AP通信によると、今月5日には英国援助団体関係者がウガンダ北部でLRAに襲撃され、射殺された。10月下旬にも同地域で別の援助団体関係者2人が殺害されたほか、隣国スーダン南部でも地雷撤去に取り組むNGOの2人が拉致され、殺害された。共同声明によると、LRAによる襲撃で毎週1000人が殺害されているという。
1980年後半からウガンダ北部でLRAによる民間人の殺害や誘拐が多発。これまでに子どもら2万人以上が誘拐されたほか、160万人以上が国内避難民となった。LRA指導者ら5人に対し、人道犯罪を裁く国際刑事裁判所(オランダ・ハーグ)は10月中旬、逮捕状を出したと発表。これに反発したLRAが外国人の襲撃を始めたとの見方が出ている。

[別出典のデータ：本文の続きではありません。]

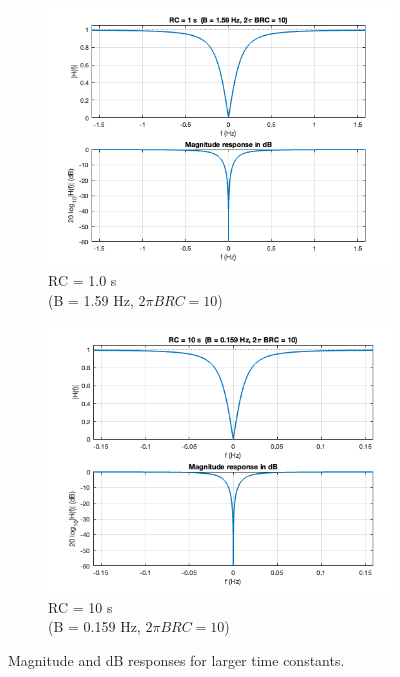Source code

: \documentclass[11pt]{article}
\begin{document}
\begin{figure}[H]
    \centering
    \begin{subfigure}{0.48\textwidth}
        \centering
        \includegraphics[width=\textwidth]{RC_image3.png}
        \caption{RC = 1.0 s \\ (B = 1.59 Hz, \(2\pi BRC = 10\))}
    \end{subfigure}
    \hfill
    \begin{subfigure}{0.48\textwidth}
        \centering
        \includegraphics[width=\textwidth]{RC_image4.png}
        \caption{RC = 10 s \\ (B = 0.159 Hz, \(2\pi BRC = 10\))}
    \end{subfigure}
    \caption{Magnitude and dB responses for larger time constants.}
\end{figure}
\end{document}
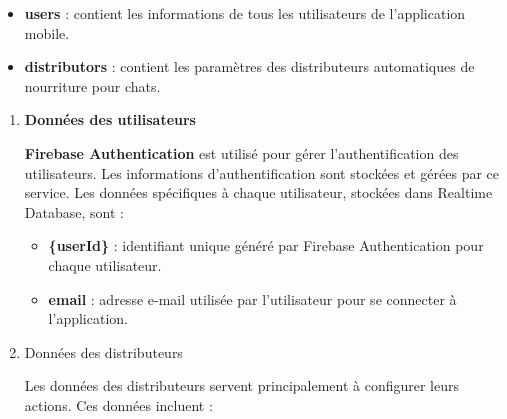 \begin{itemize}
\item \textbf{users} : contient les informations de tous les utilisateurs de l'application mobile.
\item \textbf{distributors} : contient les paramètres des distributeurs automatiques de nourriture pour chats.
\end{itemize}

\begin{enumerate}[label=\alph*)]
\item \textbf{Données des utilisateurs} 

\textbf{Firebase Authentication} est utilisé pour gérer l'authentification des utilisateurs. Les informations d'authentification sont stockées et gérées par ce service. Les données spécifiques à chaque utilisateur, stockées dans Realtime Database, sont :

\begin{itemize}
\item \textbf{\{userId\}} : identifiant unique généré par Firebase Authentication pour chaque utilisateur.
\item \textbf{email} : adresse e-mail utilisée par l'utilisateur pour se connecter à l'application.
\end{itemize}

\item{Données des distributeurs} 

Les données des distributeurs servent principalement à configurer leurs actions. Ces données incluent :


\end{enumerate}
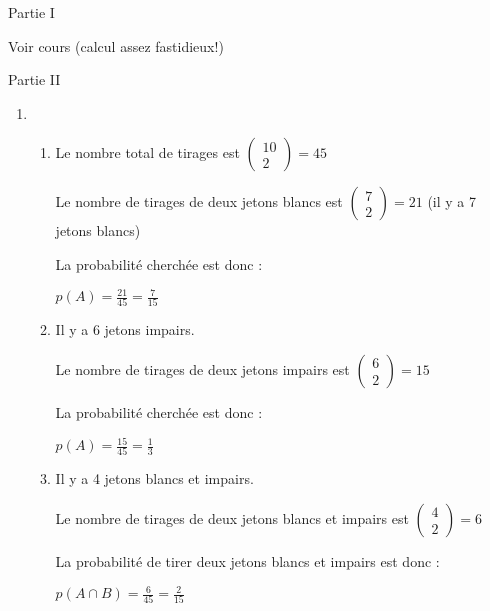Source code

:\begin{corrige}
     \begin{h3}Partie I\end{h3}
     Voir cours (calcul assez fastidieux!)
     \begin{h3}Partie II\end{h3}
     \begin{enumerate}
          \item
          \begin{enumerate}[label=\alph*.]
               \item
               Le nombre total de tirages est $\begin{pmatrix} 10 \\ 2 \end{pmatrix}=45$
               \par
               Le nombre de tirages de deux jetons blancs est $\begin{pmatrix} 7 \\ 2 \end{pmatrix}=21$ (il y a 7 jetons blancs)
               \par
               La probabilité cherchée est donc :
               \par
               $p\left(A\right)=\frac{21}{45}=\frac{7}{15}$
               \item
               Il y a 6 jetons impairs.
               \par
               Le nombre de tirages de deux jetons impairs est $\begin{pmatrix} 6 \\ 2 \end{pmatrix}=15$
               \par
               La probabilité cherchée est donc :
               \par
               $p\left(A\right)=\frac{15}{45}=\frac{1}{3}$
               \item
               Il y a 4 jetons blancs et impairs.
               \par
               Le nombre de tirages de deux jetons blancs et impairs est $\begin{pmatrix} 4 \\ 2 \end{pmatrix}=6$
               \par
               La probabilité de tirer deux jetons blancs et impairs est donc :
               \par
               $p\left(A \cap  B\right)=\frac{6}{45}=\frac{2}{15}$

\end{enumerate}
\end{enumerate}
\end{corrige}
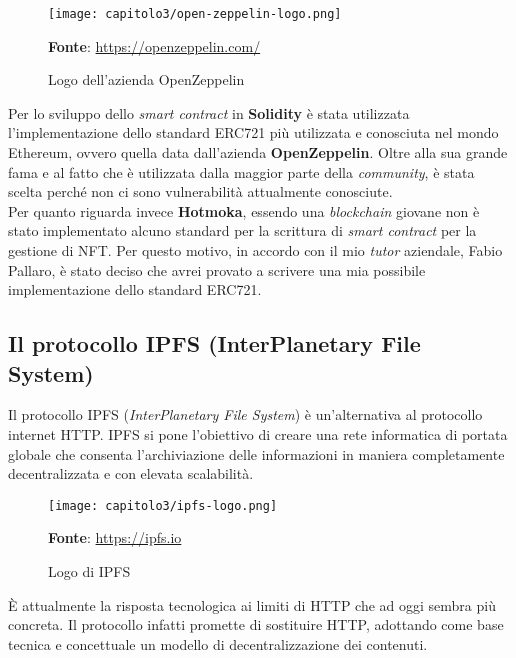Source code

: \begin{figure}[h!]
  \centering
  \texttt{[image: capitolo3/open-zeppelin-logo.png]}
  \caption{Logo dell'azienda OpenZeppelin}
  \textbf{Fonte}: \href{https://openzeppelin.com/}{https://openzeppelin.com/}
\end{figure}

Per lo sviluppo dello \textit{smart contract} in \textbf{Solidity} è stata utilizzata l'implementazione dello standard ERC721 più utilizzata e conosciuta nel mondo Ethereum, ovvero quella data dall'azienda \textbf{OpenZeppelin}. Oltre alla sua grande fama e al fatto che è utilizzata dalla maggior parte della \textit{community}, è stata scelta perché non ci sono vulnerabilità attualmente conosciute. \\

Per quanto riguarda invece \textbf{Hotmoka}, essendo una \textit{blockchain} giovane non è stato implementato alcuno standard per la scrittura di \textit{smart contract} per la gestione di NFT. Per questo motivo, in accordo con il mio \textit{tutor} aziendale, Fabio Pallaro, è stato deciso che avrei provato a scrivere una mia possibile implementazione dello standard ERC721.


\subsection{Il protocollo IPFS (InterPlanetary File System)}
Il protocollo IPFS (\textit{InterPlanetary File System}) è un'alternativa al protocollo internet HTTP. IPFS si pone l'obiettivo di creare una rete informatica di portata globale che consenta l'archiviazione delle informazioni in maniera completamente decentralizzata e con elevata scalabilità.

\begin{figure}[h!]
  \centering
  \texttt{[image: capitolo3/ipfs-logo.png]}
  \caption{Logo di IPFS}
  \textbf{Fonte}: \href{https://ipfs.io}{https://ipfs.io}
\end{figure}

È attualmente la risposta tecnologica ai limiti di HTTP che ad oggi sembra più concreta. Il protocollo infatti promette di sostituire HTTP, adottando come base tecnica e concettuale un modello di decentralizzazione dei contenuti.

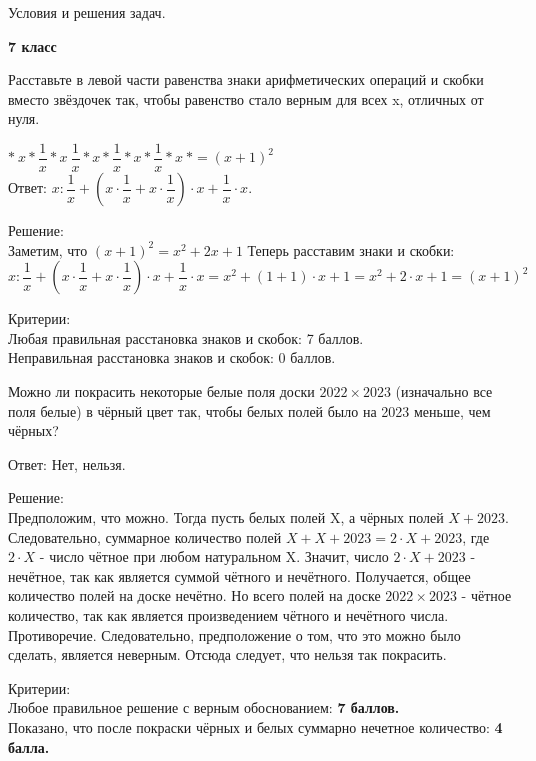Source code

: \centerline{\Huge Условия и решения задач.}
\centerline{\bf \Huge 7 класс}

Расставьте в левой части равенства знаки арифметических операций и скобки вместо звёздочек так, чтобы равенство стало верным для всех x, отличных от нуля.

$* \ x  * \dfrac{1}{x} * x \ \dfrac{1}{x} * x * \dfrac{1}{x} * x * \dfrac{1}{x} * x \ * = (x+1)^2$\\

Ответ: $x:\dfrac{1}{x} + (x \cdot \dfrac{1}{x} + x \cdot \dfrac{1}{x}) \cdot x + \dfrac{1}{x} \cdot x.$

Решение:\\
Заметим, что $(x+1)^2 = x^2 + 2x + 1$
Теперь расставим знаки и скобки:
$x:\dfrac{1}{x}+ (x\cdot\dfrac{1}{x} + x\cdot\dfrac{1}{x})\cdot x + \dfrac{1}{x}\cdot x = x^2 + (1+1)\cdot x + 1 = x^2 + 2\cdot x + 1 = (x+1)^2$

\hspace{3mm}

Критерии:\\
Любая правильная расстановка знаков и скобок: 7 баллов.\\
Неправильная расстановка знаков и скобок: 0 баллов.

\hspace{3mm}

Можно ли покрасить некоторые белые поля доски $2022\times2023$ (изначально все поля белые) в чёрный цвет так, чтобы белых полей было на 2023 меньше, чем чёрных?

\hspace{3mm}

Ответ: Нет, нельзя.

Решение:\\
Предположим, что можно. Тогда пусть белых полей X, а чёрных полей $X + 2023$. Следовательно, суммарное количество полей $X + X + 2023 = 2\cdot X + 2023$, 
где $2\cdot X$ - число чётное при любом натуральном X. 
Значит, число $2\cdot X + 2023$ - нечётное, так как является суммой чётного и нечётного. Получается, общее количество полей на доске нечётно. Но всего полей на доске $2022\times2023$ - чётное количество, так как является произведением чётного и нечётного числа. Противоречие. Следовательно, предположение о том, что это можно было сделать, является неверным. Отсюда следует, что нельзя так покрасить. 

\hspace{3mm}

Критерии:\\
Любое правильное решение с верным обоснованием: \textbf{7 баллов.}\\
Показано, что после покраски чёрных и белых суммарно нечетное количество: \textbf{4 балла.}

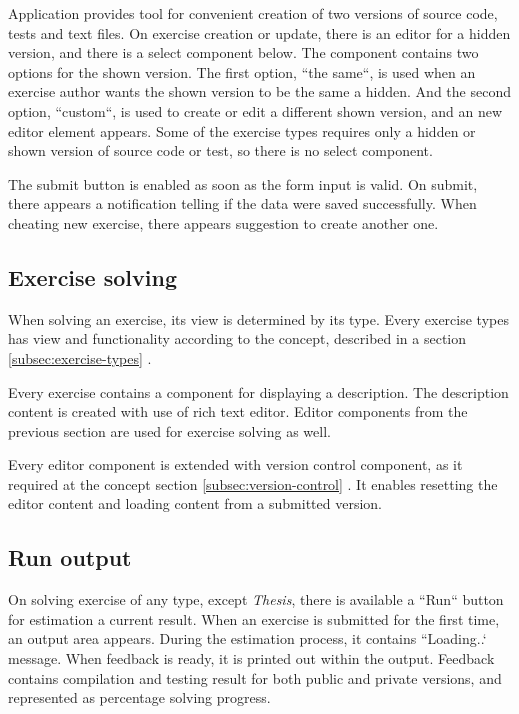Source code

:         Application provides tool for convenient creation of two versions of source code, tests and text files. On exercise creation or update, there is an editor for a hidden version, and there is a select component below. The component contains two options for the shown version. The first option, ``the same``, is used when an exercise author wants the shown version to be the same a hidden. And the second option, ``custom``, is used to create or edit a different shown version, and an new editor element appears. Some of the exercise types requires only a hidden or shown version of source code or test, so there is no select component.
        
        The submit button is enabled as soon as the form input is valid. On submit, there appears a notification telling if the data were saved successfully. When cheating new exercise, there appears suggestion to create another one.
        
        \subsection{Exercise solving}
        When solving an exercise, its view is determined by its type. Every exercise types has view and functionality according to the concept, described in a section \ref{subsec:exercise-types} .
        
        Every exercise contains a component for displaying a description. The description content is created with use of rich text editor. Editor components from the previous section are used for exercise solving as well.
        
        Every editor component is extended with version control component, as it required at the concept section \ref{subsec:version-control} . It enables resetting the editor content and loading content from a submitted version.
        
        \subsection{Run output}
        On solving exercise of any type, except \textit{Thesis}, there is available a ``Run`` button for estimation a current result. When an exercise is submitted for the first time, an output area appears. During the estimation process, it contains ``Loading..` message. When feedback is ready, it is printed out within the output. Feedback contains compilation and testing result for both public and private versions, and represented as percentage solving progress.
        
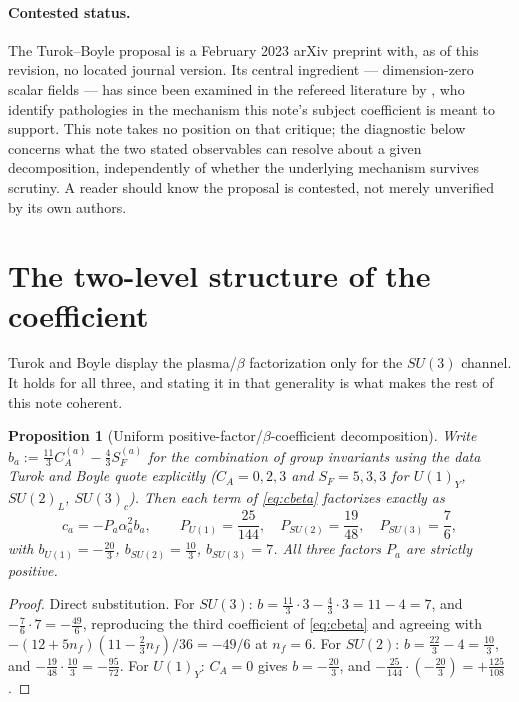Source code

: \documentclass[11pt]{article}
\newtheorem{proposition}[theorem]{Proposition}
\theoremstyle{definition}
\theoremstyle{remark}
\begin{document}
\paragraph{Contested status.} The Turok--Boyle proposal is a February 2023 arXiv preprint with, as
of this revision, no located journal version. Its central ingredient --- dimension-zero scalar
fields --- has since been examined in the refereed literature by \citet{ClineHell2026}, who
identify pathologies in the mechanism this note's subject coefficient is meant to support. This
note takes no position on that critique; the diagnostic below concerns what the two stated
observables can resolve about a given decomposition, independently of whether the underlying
mechanism survives scrutiny. A reader should know the proposal is contested, not merely unverified
by its own authors.

\section{The two-level structure of the coefficient}
\label{sec:twolevel}

Turok and Boyle display the plasma/$\beta$ factorization only for the $SU(3)$ channel. It holds
for all three, and stating it in that generality is what makes the rest of this note coherent.

\begin{proposition}[Uniform positive-factor/$\beta$-coefficient decomposition]
\label{prop:factorization}
Write $b_a := \tfrac{11}{3}C_A^{(a)} - \tfrac43 S_F^{(a)}$ for the combination of group invariants
using the data Turok and Boyle quote explicitly \citep{TurokBoyle2023} ($C_A = 0,2,3$ and $S_F =
5,3,3$ for $U(1)_Y$, $SU(2)_L$, $SU(3)_c$). Then each term of \eqref{eq:cbeta} factorizes exactly
as
\begin{equation}
c_a = -P_a \alpha_a^2 b_a, \qquad P_{U(1)} = \frac{25}{144}, \quad P_{SU(2)} = \frac{19}{48}, \quad
P_{SU(3)} = \frac76,
\label{eq:factorization}
\end{equation}
with $b_{U(1)} = -\tfrac{20}{3}$, $b_{SU(2)} = \tfrac{10}{3}$, $b_{SU(3)} = 7$. All three factors
$P_a$ are strictly positive.
\end{proposition}

\begin{proof}
Direct substitution. For $SU(3)$: $b = \tfrac{11}{3}\cdot 3 - \tfrac43\cdot 3 = 11-4 = 7$, and
$-\tfrac76\cdot 7 = -\tfrac{49}{6}$, reproducing the third coefficient of \eqref{eq:cbeta} and
agreeing with $-(12+5n_f)(11-\tfrac23 n_f)/36 = -49/6$ at $n_f=6$. For $SU(2)$:
$b = \tfrac{22}{3}-4 = \tfrac{10}{3}$, and $-\tfrac{19}{48}\cdot\tfrac{10}{3} = -\tfrac{95}{72}$.
For $U(1)_Y$: $C_A=0$ gives $b = -\tfrac{20}{3}$, and $-\tfrac{25}{144}\cdot(-\tfrac{20}{3}) =
+\tfrac{125}{108}$.
\end{proof}
\end{document}
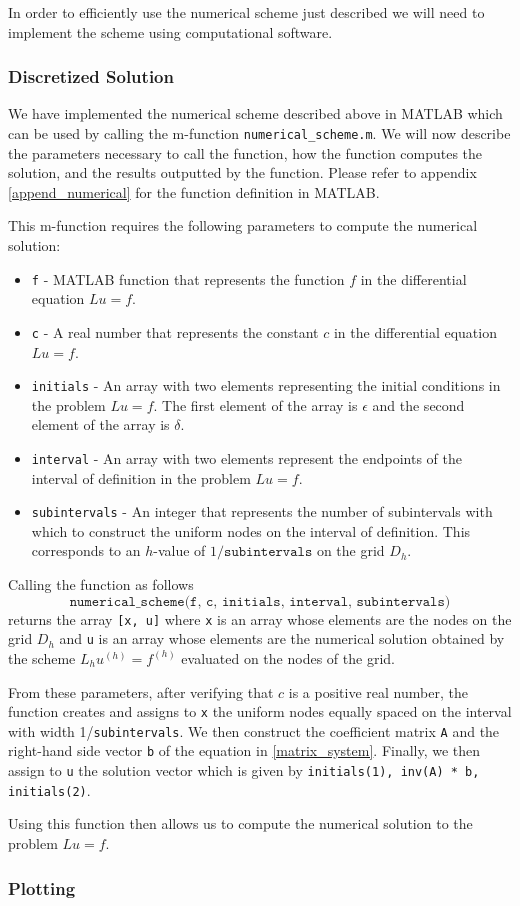 In order to efficiently use the numerical scheme just described we will need to
implement the scheme using computational software.

\subsubsection{Discretized Solution}
We have implemented the numerical scheme described above in MATLAB which can be
used by calling the m-function \texttt{numerical\_scheme.m}. We will now
describe the parameters necessary to call the function, how the function
computes the solution, and the results outputted by the function. Please refer
to appendix \ref{append_numerical} for the function definition in MATLAB.

This m-function requires the following parameters to compute the numerical solution:
\begin{itemize}
  \item \texttt{f} - MATLAB function that represents the function $f$ in the differential equation $Lu = f$.
  \item \texttt{c} - A real number that represents the constant $c$ in the differential equation $Lu = f$.
  \item \texttt{initials} - An array with two elements representing the initial conditions in the problem
    $Lu=f$. The first element of the array is $\epsilon$ and the second element of the array is $\delta$.
  \item \texttt{interval} - An array with two elements represent the endpoints of the interval of definition in
    the problem $Lu = f$.
  \item \texttt{subintervals} - An integer that represents the number of subintervals with which to construct
    the uniform nodes on the interval of definition. This corresponds to an
    $h$-value of $1/\texttt{subintervals}$ on the grid $D_h$.
\end{itemize}

Calling the function as follows
\[
  \texttt{numerical\_scheme(f, c, initials, interval, subintervals)}
\]
returns the array \texttt{[x, u]} where \texttt{x} is an array whose elements are
the nodes on the grid $D_h$ and \texttt{u} is an array whose elements are the
numerical solution obtained by the scheme $L_h u^{(h)} = f^{(h)}$ evaluated on the
nodes of the grid.

From these parameters, after verifying that $c$ is a positive real number,
the function creates and assigns to \texttt{x} the uniform
nodes equally spaced on the interval with width 1/\texttt{subintervals}. We then
construct the  coefficient matrix \texttt{A} and the right-hand side vector \texttt{b} of the equation
in \eqref{matrix_system}. Finally, we then assign to \texttt{u} the solution vector
which is given by \texttt{initials(1), inv(A) * b, initials(2)}.

Using this function then allows us to compute the numerical solution to the problem
$Lu = f$.
\subsubsection{Plotting}
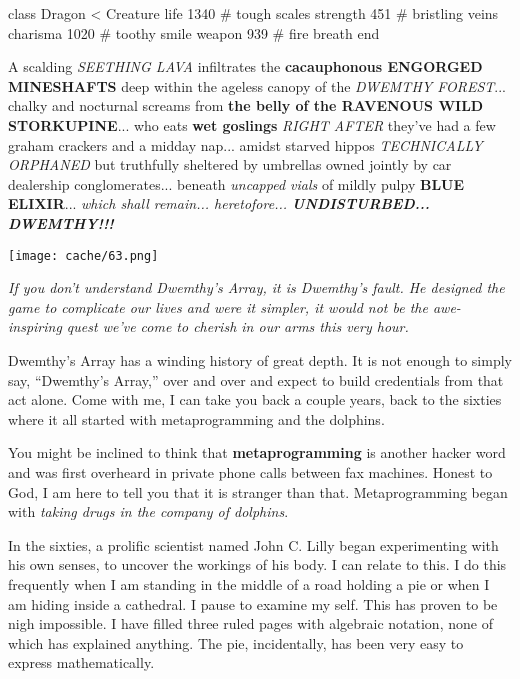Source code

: \documentclass[12pt,twoside]{report}
\begin{document}
\begin{rubycode}

 class Dragon < Creature
   life 1340     # tough scales
   strength 451  # bristling veins
   charisma 1020 # toothy smile
   weapon 939    # fire breath
 end

\end{rubycode}


A scalding {\em SEETHING LAVA} infiltrates the {\bf cacauphonous
  ENGORGED MINESHAFTS} deep within the ageless canopy of the {\em
  DWEMTHY FOREST}... chalky and nocturnal screams from {\bf the belly
  of the RAVENOUS WILD STORKUPINE}... who eats {\bf wet goslings} {\em
  RIGHT AFTER} they've had a few graham crackers and a midday
nap... amidst starved hippos {\em TECHNICALLY ORPHANED} but truthfully
sheltered by umbrellas owned jointly by car dealership
conglomerates... beneath {\em uncapped vials} of mildly pulpy {\bf
  BLUE ELIXIR}... {\em which shall remain... heretofore... {\bf
    UNDISTURBED... DWEMTHY!!!}}

	\texttt{[image: cache/63.png]}

{\em If you don't understand Dwemthy's Array, it is Dwemthy's
  fault. He designed the game to complicate our lives and were it
  simpler, it would not be the awe-inspiring quest we've come to
  cherish in our arms this very hour.}

Dwemthy's Array has a winding history of great depth.  It is not
enough to simply say, ``Dwemthy's Array,'' over and over and expect to
build credentials from that act alone.  Come with me, I can take you
back a couple years, back to the sixties where it all started with
metaprogramming and the dolphins.

You might be inclined to think that {\bf metaprogramming} is another
hacker word and was first overheard in private phone calls between fax
machines.  Honest to God, I am here to tell you that it is stranger
than that. Metaprogramming began with {\em taking drugs in the company
  of dolphins}.

In the sixties, a prolific scientist named John C. Lilly began
experimenting with his own senses, to uncover the workings of his
body.  I can relate to this.  I do this frequently when I am standing
in the middle of a road holding a pie or when I am hiding inside a
cathedral.  I pause to examine my self.  This has proven to be nigh
impossible.  I have filled three ruled pages with algebraic notation,
none of which has explained anything.  The pie, incidentally, has been
very easy to express mathematically.
\end{document}
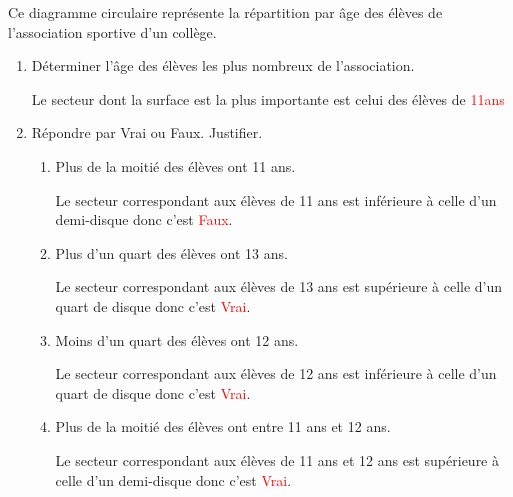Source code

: \begin{corrige}
    Ce diagramme circulaire représente la répartition par âge des élèves de l'association sportive d'un collège.

    \begin{enumerate}
        \item Déterminer l'âge des élèves les plus nombreux de l'association.
        
        Le secteur dont la surface est la plus importante est celui des élèves de \textcolor{red}{11ans}
        \item Répondre par Vrai ou Faux. Justifier.
        \begin{enumerate}
            \item Plus de la moitié des élèves ont 11 ans.
            
            Le secteur correspondant aux élèves de 11 ans est inférieure à celle d'un demi-disque donc c'est \textcolor{red}{Faux}.
            \item Plus d'un quart des élèves ont 13 ans.
            
            Le secteur correspondant aux élèves de 13 ans est supérieure à celle d'un quart de disque donc c'est \textcolor{red}{Vrai}.
            \item Moins d'un quart des élèves ont 12 ans.
            
            Le secteur correspondant aux élèves de 12 ans est inférieure à celle d'un quart de disque donc c'est \textcolor{red}{Vrai}.
            \item Plus de la moitié des élèves ont entre 11 ans et 12 ans.
            
            Le secteur correspondant aux élèves de 11 ans et 12 ans est supérieure à celle d'un demi-disque donc c'est \textcolor{red}{Vrai}.
        \end{enumerate}
    \end{enumerate}
\end{corrige}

同裁判所の情報によると、LRAの戦闘員の8割以上が11歳から15歳ほどの拉致されてきた子どもたちという。拉致された子どもの3分の2が男子で、逃亡に失敗した子どもの殺害や虐待などの非人道的行為、重労働や略奪、市民の殺害や拉致を強いられている。女子の場合はLRA幹部の使用人として、長時間の労働や性的搾取などの虐待を受けている。
ウガンダでキリスト教宣教師として生活する外国人は10家族以上(米・宣教団体オープンドアーズ)とされる。日本からも1家族が、首都カンパラから車で約4時間の商業都市で開拓伝道を行っている。この家族を派遣する教会(日本バプテスト・バイブル・フェローシップ)の主任牧師によると、宣教師夫妻は今年で開拓6年期目。昨年には会堂を建築し、150人以上が礼拝出席するまでに成長した。犯罪や危険な状況に巻き込まれたことは現在までないという。オープンドアーズによると、LRAによる被害の報告は宣教師から受けていないが、予断を許さない状況だ。